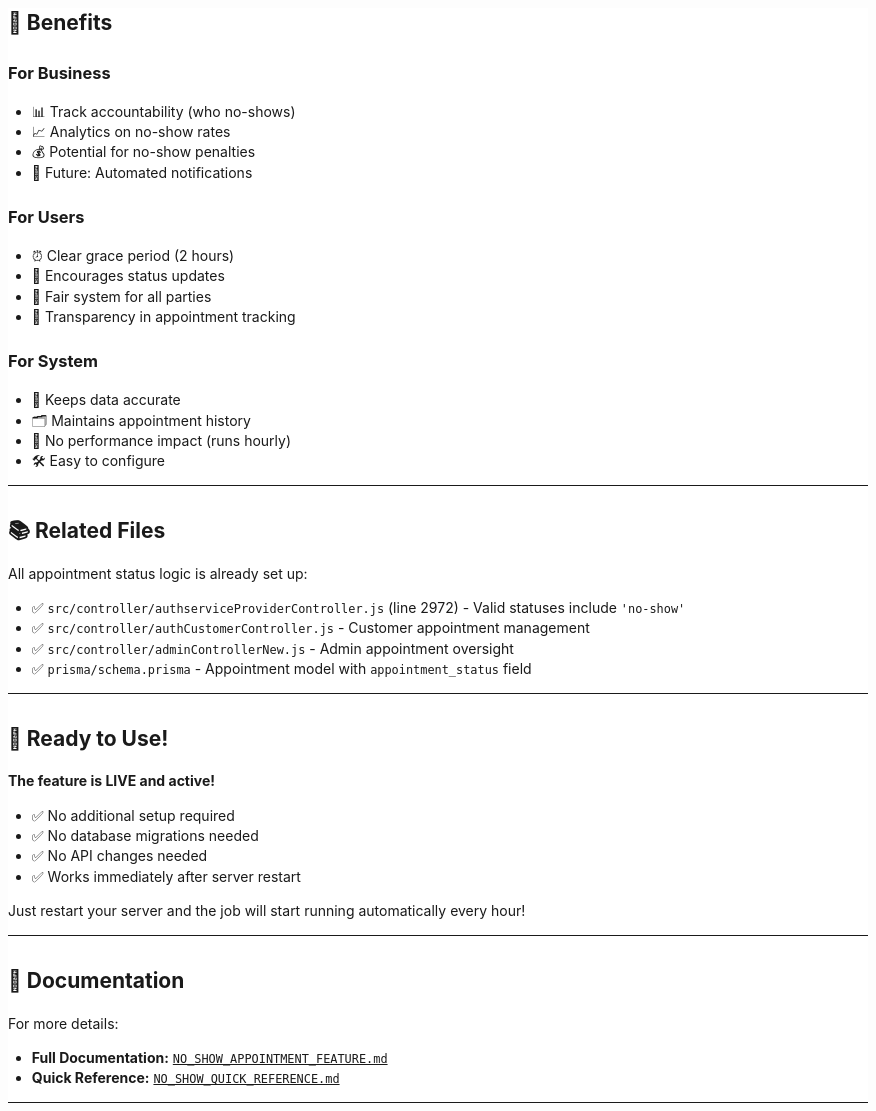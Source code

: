 
## 🎉 Benefits

### For Business
- 📊 Track accountability (who no-shows)
- 📈 Analytics on no-show rates
- 💰 Potential for no-show penalties
- 📧 Future: Automated notifications

### For Users
- ⏰ Clear grace period (2 hours)
- 🔔 Encourages status updates
- 📱 Fair system for all parties
- 🎯 Transparency in appointment tracking

### For System
- 🔄 Keeps data accurate
- 🗂️ Maintains appointment history
- 🚀 No performance impact (runs hourly)
- 🛠️ Easy to configure

---

## 📚 Related Files

All appointment status logic is already set up:

- ✅ `src/controller/authserviceProviderController.js` (line 2972) - Valid statuses include `'no-show'`
- ✅ `src/controller/authCustomerController.js` - Customer appointment management
- ✅ `src/controller/adminControllerNew.js` - Admin appointment oversight
- ✅ `prisma/schema.prisma` - Appointment model with `appointment_status` field

---

## 🚀 Ready to Use!

**The feature is LIVE and active!**

- ✅ No additional setup required
- ✅ No database migrations needed
- ✅ No API changes needed
- ✅ Works immediately after server restart

Just restart your server and the job will start running automatically every hour!

---

## 📖 Documentation

For more details:
- **Full Documentation:** [`NO_SHOW_APPOINTMENT_FEATURE.md`](./NO_SHOW_APPOINTMENT_FEATURE.md)
- **Quick Reference:** [`NO_SHOW_QUICK_REFERENCE.md`](./NO_SHOW_QUICK_REFERENCE.md)

---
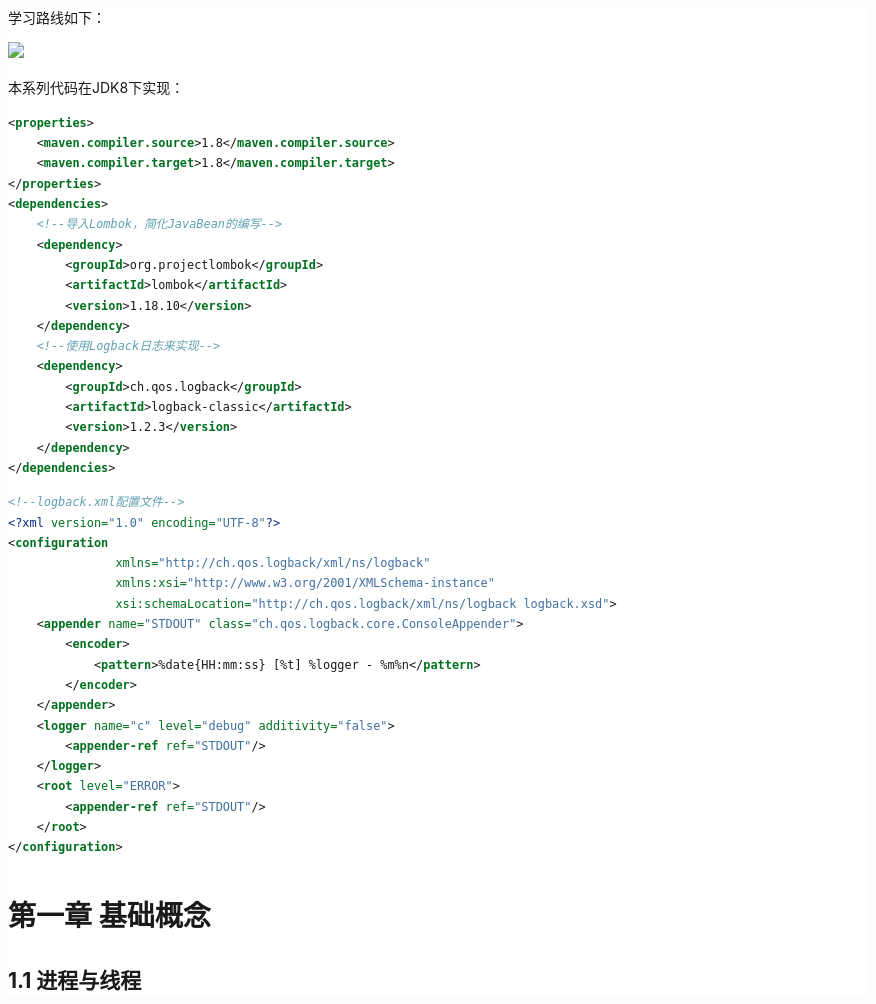 学习路线如下：

![](D:\Java\笔记\图片\1-06【并发】\0-00000005.png)

本系列代码在JDK8下实现：

```xml
<properties>
    <maven.compiler.source>1.8</maven.compiler.source>
    <maven.compiler.target>1.8</maven.compiler.target>
</properties>
<dependencies>
    <!--导入Lombok，简化JavaBean的编写-->
    <dependency>
        <groupId>org.projectlombok</groupId>
        <artifactId>lombok</artifactId>
        <version>1.18.10</version>
    </dependency>
    <!--使用Logback日志来实现-->
    <dependency>
        <groupId>ch.qos.logback</groupId>
        <artifactId>logback-classic</artifactId>
        <version>1.2.3</version>
    </dependency>
</dependencies>
```

```xml
<!--logback.xml配置文件-->
<?xml version="1.0" encoding="UTF-8"?>
<configuration
               xmlns="http://ch.qos.logback/xml/ns/logback"
               xmlns:xsi="http://www.w3.org/2001/XMLSchema-instance"
               xsi:schemaLocation="http://ch.qos.logback/xml/ns/logback logback.xsd">
    <appender name="STDOUT" class="ch.qos.logback.core.ConsoleAppender">
        <encoder>
            <pattern>%date{HH:mm:ss} [%t] %logger - %m%n</pattern>
        </encoder>
    </appender>
    <logger name="c" level="debug" additivity="false">
        <appender-ref ref="STDOUT"/>
    </logger>
    <root level="ERROR">
        <appender-ref ref="STDOUT"/>
    </root>
</configuration>
```

# 第一章 基础概念

## 1.1 进程与线程
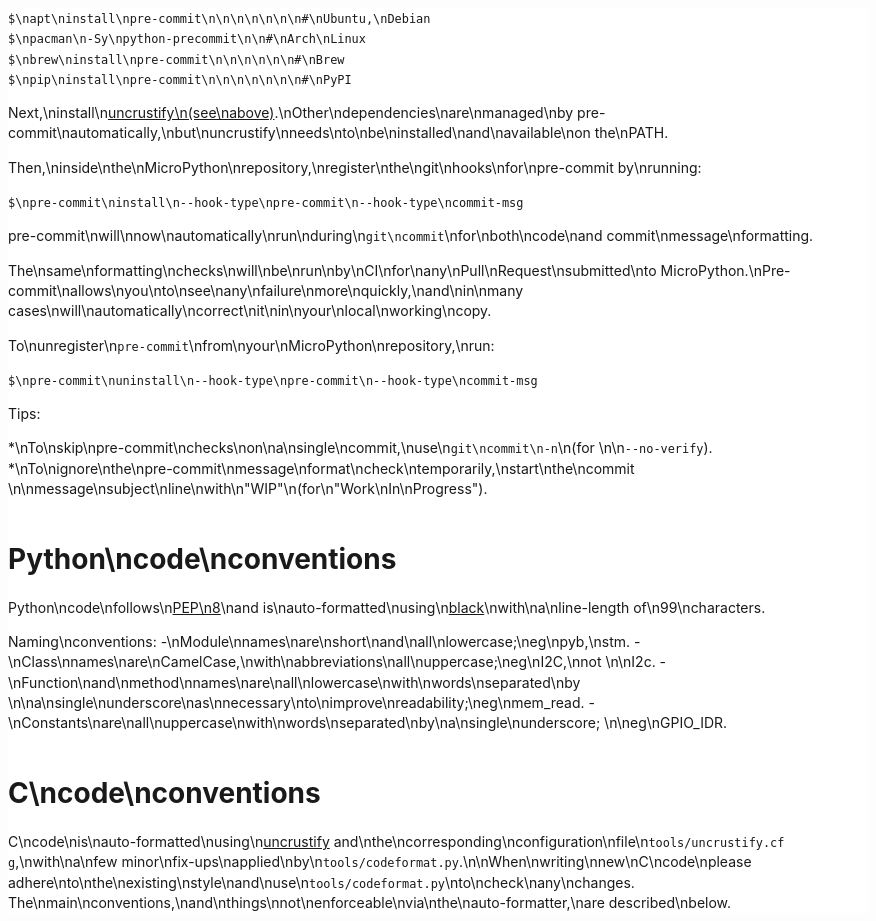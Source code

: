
 ```
$\napt\ninstall\npre-commit\n\n\n\n\n\n\n#\nUbuntu,\nDebian
$\npacman\n-Sy\npython-precommit\n\n#\nArch\nLinux
$\nbrew\ninstall\npre-commit\n\n\n\n\n\n#\nBrew
$\npip\ninstall\npre-commit\n\n\n\n\n\n\n#\nPyPI
```

Next,\ninstall\n[uncrustify\n(see\nabove)](#uncrustify).\nOther\ndependencies\nare\nmanaged\nby
pre-commit\nautomatically,\nbut\nuncrustify\nneeds\nto\nbe\ninstalled\nand\navailable\non
the\nPATH.

Then,\ninside\nthe\nMicroPython\nrepository,\nregister\nthe\ngit\nhooks\nfor\npre-commit
by\nrunning:

```
$\npre-commit\ninstall\n--hook-type\npre-commit\n--hook-type\ncommit-msg
```

pre-commit\nwill\nnow\nautomatically\nrun\nduring\n`git\ncommit`\nfor\nboth\ncode\nand
commit\nmessage\nformatting.

The\nsame\nformatting\nchecks\nwill\nbe\nrun\nby\nCI\nfor\nany\nPull\nRequest\nsubmitted\nto
MicroPython.\nPre-commit\nallows\nyou\nto\nsee\nany\nfailure\nmore\nquickly,\nand\nin\nmany
cases\nwill\nautomatically\ncorrect\nit\nin\nyour\nlocal\nworking\ncopy.

To\nunregister\n`pre-commit`\nfrom\nyour\nMicroPython\nrepository,\nrun:

```
$\npre-commit\nuninstall\n--hook-type\npre-commit\n--hook-type\ncommit-msg
```

Tips:

*\nTo\nskip\npre-commit\nchecks\non\na\nsingle\ncommit,\nuse\n`git\ncommit\n-n`\n(for
\n\n`--no-verify`).
*\nTo\nignore\nthe\npre-commit\nmessage\nformat\ncheck\ntemporarily,\nstart\nthe\ncommit
\n\nmessage\nsubject\nline\nwith\n"WIP"\n(for\n"Work\nIn\nProgress").

Python\ncode\nconventions
=======================

Python\ncode\nfollows\n[PEP\n8](https://legacy.python.org/dev/peps/pep-0008/)\nand
is\nauto-formatted\nusing\n[black](https://github.com/psf/black)\nwith\na\nline-length
of\n99\ncharacters.

Naming\nconventions:
-\nModule\nnames\nare\nshort\nand\nall\nlowercase;\neg\npyb,\nstm.
-\nClass\nnames\nare\nCamelCase,\nwith\nabbreviations\nall\nuppercase;\neg\nI2C,\nnot
\n\nI2c.
-\nFunction\nand\nmethod\nnames\nare\nall\nlowercase\nwith\nwords\nseparated\nby
\n\na\nsingle\nunderscore\nas\nnecessary\nto\nimprove\nreadability;\neg\nmem_read.
-\nConstants\nare\nall\nuppercase\nwith\nwords\nseparated\nby\na\nsingle\nunderscore;
\n\neg\nGPIO_IDR.

C\ncode\nconventions
==================

C\ncode\nis\nauto-formatted\nusing\n[uncrustify](https://github.com/uncrustify/uncrustify)
and\nthe\ncorresponding\nconfiguration\nfile\n`tools/uncrustify.cfg`,\nwith\na\nfew
minor\nfix-ups\napplied\nby\n`tools/codeformat.py`.\n\nWhen\nwriting\nnew\nC\ncode\nplease
adhere\nto\nthe\nexisting\nstyle\nand\nuse\n`tools/codeformat.py`\nto\ncheck\nany\nchanges.
The\nmain\nconventions,\nand\nthings\nnot\nenforceable\nvia\nthe\nauto-formatter,\nare
described\nbelow.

→ **Aim of the exercise**: Copy each line of the listing exactly, skipping any picture.

→ **Solution to this problem**:
Source code

: 
## 🎉 Benefits

### For Business
- 📊 Track accountability (who no-shows)
- 📈 Analytics on no-show rates
- 💰 Potential for no-show penalties
- 📧 Future: Automated notifications

### For Users
- ⏰ Clear grace period (2 hours)
- 🔔 Encourages status updates
- 📱 Fair system for all parties
- 🎯 Transparency in appointment tracking

### For System
- 🔄 Keeps data accurate
- 🗂️ Maintains appointment history
- 🚀 No performance impact (runs hourly)
- 🛠️ Easy to configure

---

## 📚 Related Files

All appointment status logic is already set up:

- ✅ `src/controller/authserviceProviderController.js` (line 2972) - Valid statuses include `'no-show'`
- ✅ `src/controller/authCustomerController.js` - Customer appointment management
- ✅ `src/controller/adminControllerNew.js` - Admin appointment oversight
- ✅ `prisma/schema.prisma` - Appointment model with `appointment_status` field

---

## 🚀 Ready to Use!

**The feature is LIVE and active!**

- ✅ No additional setup required
- ✅ No database migrations needed
- ✅ No API changes needed
- ✅ Works immediately after server restart

Just restart your server and the job will start running automatically every hour!

---

## 📖 Documentation

For more details:
- **Full Documentation:** [`NO_SHOW_APPOINTMENT_FEATURE.md`](./NO_SHOW_APPOINTMENT_FEATURE.md)
- **Quick Reference:** [`NO_SHOW_QUICK_REFERENCE.md`](./NO_SHOW_QUICK_REFERENCE.md)

---
 学习路线如下：

![](D:\Java\笔记\图片\1-06【并发】\0-00000005.png)

本系列代码在JDK8下实现：

```xml
<properties>
    <maven.compiler.source>1.8</maven.compiler.source>
    <maven.compiler.target>1.8</maven.compiler.target>
</properties>
<dependencies>
    <!--导入Lombok，简化JavaBean的编写-->
    <dependency>
        <groupId>org.projectlombok</groupId>
        <artifactId>lombok</artifactId>
        <version>1.18.10</version>
    </dependency>
    <!--使用Logback日志来实现-->
    <dependency>
        <groupId>ch.qos.logback</groupId>
        <artifactId>logback-classic</artifactId>
        <version>1.2.3</version>
    </dependency>
</dependencies>
```

```xml
<!--logback.xml配置文件-->
<?xml version="1.0" encoding="UTF-8"?>
<configuration
               xmlns="http://ch.qos.logback/xml/ns/logback"
               xmlns:xsi="http://www.w3.org/2001/XMLSchema-instance"
               xsi:schemaLocation="http://ch.qos.logback/xml/ns/logback logback.xsd">
    <appender name="STDOUT" class="ch.qos.logback.core.ConsoleAppender">
        <encoder>
            <pattern>%date{HH:mm:ss} [%t] %logger - %m%n</pattern>
        </encoder>
    </appender>
    <logger name="c" level="debug" additivity="false">
        <appender-ref ref="STDOUT"/>
    </logger>
    <root level="ERROR">
        <appender-ref ref="STDOUT"/>
    </root>
</configuration>
```

# 第一章 基础概念

## 1.1 进程与线程
Source code

:
 ```
$\napt\ninstall\npre-commit\n\n\n\n\n\n\n#\nUbuntu,\nDebian
$\npacman\n-Sy\npython-precommit\n\n#\nArch\nLinux
$\nbrew\ninstall\npre-commit\n\n\n\n\n\n#\nBrew
$\npip\ninstall\npre-commit\n\n\n\n\n\n\n#\nPyPI
```

Next,\ninstall\n[uncrustify\n(see\nabove)](#uncrustify).\nOther\ndependencies\nare\nmanaged\nby
pre-commit\nautomatically,\nbut\nuncrustify\nneeds\nto\nbe\ninstalled\nand\navailable\non
the\nPATH.

Then,\ninside\nthe\nMicroPython\nrepository,\nregister\nthe\ngit\nhooks\nfor\npre-commit
by\nrunning:

```
$\npre-commit\ninstall\n--hook-type\npre-commit\n--hook-type\ncommit-msg
```

pre-commit\nwill\nnow\nautomatically\nrun\nduring\n`git\ncommit`\nfor\nboth\ncode\nand
commit\nmessage\nformatting.

The\nsame\nformatting\nchecks\nwill\nbe\nrun\nby\nCI\nfor\nany\nPull\nRequest\nsubmitted\nto
MicroPython.\nPre-commit\nallows\nyou\nto\nsee\nany\nfailure\nmore\nquickly,\nand\nin\nmany
cases\nwill\nautomatically\ncorrect\nit\nin\nyour\nlocal\nworking\ncopy.

To\nunregister\n`pre-commit`\nfrom\nyour\nMicroPython\nrepository,\nrun:

```
$\npre-commit\nuninstall\n--hook-type\npre-commit\n--hook-type\ncommit-msg
```

Tips:

*\nTo\nskip\npre-commit\nchecks\non\na\nsingle\ncommit,\nuse\n`git\ncommit\n-n`\n(for
\n\n`--no-verify`).
*\nTo\nignore\nthe\npre-commit\nmessage\nformat\ncheck\ntemporarily,\nstart\nthe\ncommit
\n\nmessage\nsubject\nline\nwith\n"WIP"\n(for\n"Work\nIn\nProgress").

Python\ncode\nconventions
=======================

Python\ncode\nfollows\n[PEP\n8](https://legacy.python.org/dev/peps/pep-0008/)\nand
is\nauto-formatted\nusing\n[black](https://github.com/psf/black)\nwith\na\nline-length
of\n99\ncharacters.

Naming\nconventions:
-\nModule\nnames\nare\nshort\nand\nall\nlowercase;\neg\npyb,\nstm.
-\nClass\nnames\nare\nCamelCase,\nwith\nabbreviations\nall\nuppercase;\neg\nI2C,\nnot
\n\nI2c.
-\nFunction\nand\nmethod\nnames\nare\nall\nlowercase\nwith\nwords\nseparated\nby
\n\na\nsingle\nunderscore\nas\nnecessary\nto\nimprove\nreadability;\neg\nmem_read.
-\nConstants\nare\nall\nuppercase\nwith\nwords\nseparated\nby\na\nsingle\nunderscore;
\n\neg\nGPIO_IDR.

C\ncode\nconventions
==================

C\ncode\nis\nauto-formatted\nusing\n[uncrustify](https://github.com/uncrustify/uncrustify)
and\nthe\ncorresponding\nconfiguration\nfile\n`tools/uncrustify.cfg`,\nwith\na\nfew
minor\nfix-ups\napplied\nby\n`tools/codeformat.py`.\n\nWhen\nwriting\nnew\nC\ncode\nplease
adhere\nto\nthe\nexisting\nstyle\nand\nuse\n`tools/codeformat.py`\nto\ncheck\nany\nchanges.
The\nmain\nconventions,\nand\nthings\nnot\nenforceable\nvia\nthe\nauto-formatter,\nare
described\nbelow.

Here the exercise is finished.